With Fink firmly settled in the frontman role, Noah & The Whale’s star can ascend, if not into the stratosphere then at least as high as the tallest trees surrounding the campfire one can imagine these songs being played around. The foundations of a rock-solid career are already in place, the single ‘Five Years Time’ breaking the domestic singles chart top ten; when this album cruises into the album top 40 it’s deserved, as Peaceful… possesses highs enough to warrant a place amongst the nation’s best-sellers, at least for a week or two. ‘Do What I Do’ crackles like an aged record, yet in the echo of Fink’s vocal lies ache of a timeless variety, that sadness that seems to dominate so much of the dimensionality of the delivery as tangible as the pompousness that bleeds from your average U2 record.

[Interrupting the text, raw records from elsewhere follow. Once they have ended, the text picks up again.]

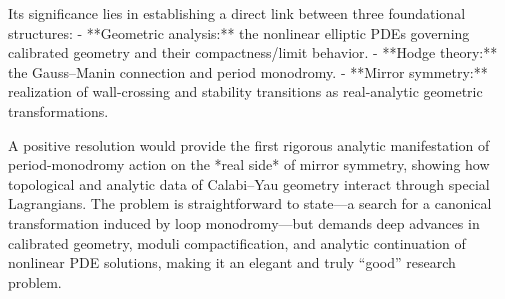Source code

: Its significance lies in establishing a direct link between three foundational structures:
- **Geometric analysis:** the nonlinear elliptic PDEs governing calibrated geometry and their compactness/limit behavior.
- **Hodge theory:** the Gauss–Manin connection and period monodromy.
- **Mirror symmetry:** realization of wall-crossing and stability transitions as real-analytic geometric transformations.

A positive resolution would provide the first rigorous analytic manifestation of period-monodromy action on the *real side* of mirror symmetry, showing how topological and analytic data of Calabi–Yau geometry interact through special Lagrangians.  
The problem is straightforward to state—a search for a canonical transformation induced by loop monodromy—but demands deep advances in calibrated geometry, moduli compactification, and analytic continuation of nonlinear PDE solutions, making it an elegant and truly “good” research problem.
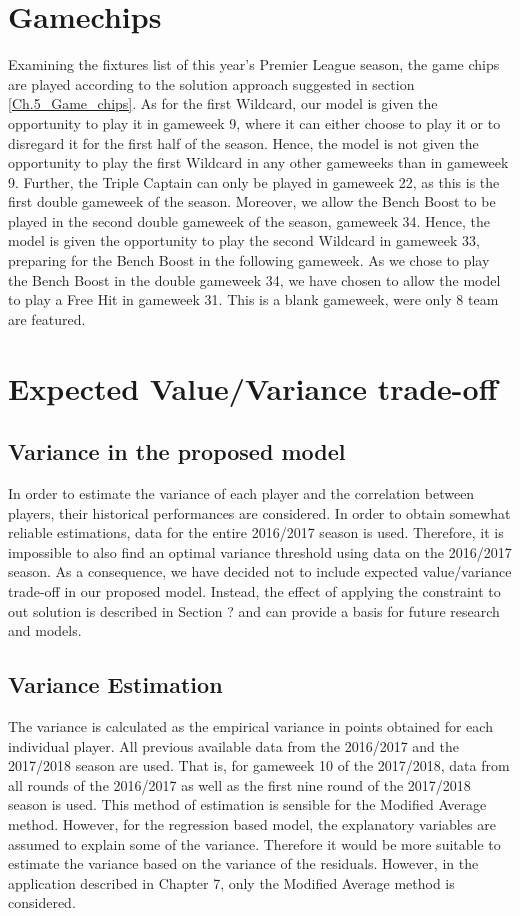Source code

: \section{Gamechips} \label{exp_setup_gamechips}
Examining the fixtures list of this year's Premier League season, the game chips are played according to the solution approach suggested in section \ref{Ch.5_Game_chips}. As for the first Wildcard, our model is given the opportunity to play it in gameweek 9, where it can either choose to play it or to disregard it for the first half of the season. Hence, the model is not given the opportunity to play the first Wildcard in any other gameweeks than in gameweek 9. Further, the Triple Captain can only be played in gameweek 22, as this is the first double gameweek of the season. Moreover, we allow the Bench Boost to be played in the second double gameweek of the season, gameweek 34. Hence, the model is given the opportunity to play the second Wildcard in gameweek 33, preparing for the Bench Boost in the following gameweek. As we chose to play the Bench Boost in the double gameweek 34, we have chosen to allow the model to play a Free Hit in gameweek 31. This is a blank gameweek, were only 8 team are featured.


\section{Expected Value/Variance trade-off}
\label{exp_setup_Value_Variance}

\subsection{Variance in the proposed model}

In order to estimate the variance of each player and the correlation between players, their historical performances are considered. In order to obtain somewhat reliable estimations, data for the entire 2016/2017 season is used. Therefore, it is impossible to also find an optimal variance threshold using data on the 2016/2017 season. As a consequence, we have decided not to include expected value/variance trade-off in our proposed model. Instead, the effect of applying the constraint to out solution is described in Section ? and can provide a basis for future research and models.

\subsection{Variance Estimation}
The variance is calculated as the empirical variance in points obtained for each individual player. All previous available data from the 2016/2017 and the 2017/2018 season are used. That is, for gameweek 10 of the 2017/2018, data from all rounds of the 2016/2017 as well as the first nine round of the 2017/2018 season is used. This method of estimation is sensible for the Modified Average method. However, for the regression based model, the explanatory variables are assumed to explain some of the variance. Therefore it would be more suitable to estimate the variance based on the variance of the residuals. However, in the application described in Chapter 7, only the Modified Average method is considered. \newpar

The song reminds one of Angels Of Light, only written from the perspective of a younger, more optimistic mindset. Fink sighs wearily, as if charged with righting the wrongs of too many millions to ever succeed.
‘Rocks And Daggers’ finds a fiddle driving the narrative, and one of many female vocal contributions – whether or not it’s Laura Marling isn’t clear, but the band’s relationship with the Mercury nominee would suggest it certainly could be (note: the press release doesn’t clear this up, nor does Wikipedia offer any answer) – fleshes an otherwise skeletal arrangement into a rather more solid offering. ‘Shape Of My Heart’ – a neat borrowing of the gypsy-isms of Beirut bonded with the colourful wordplay of The Wave Pictures – also sees a female backing vocal run side by side with Fink’s, and the result is a horn-assisted track of soaring splendour, a real hair-raiser capable of sending tingles to the fingertips. But consistency is not maintained, and certain moments of Peaceful… fall by the wayside as attentions are grabbed by the album’s strongest cuts.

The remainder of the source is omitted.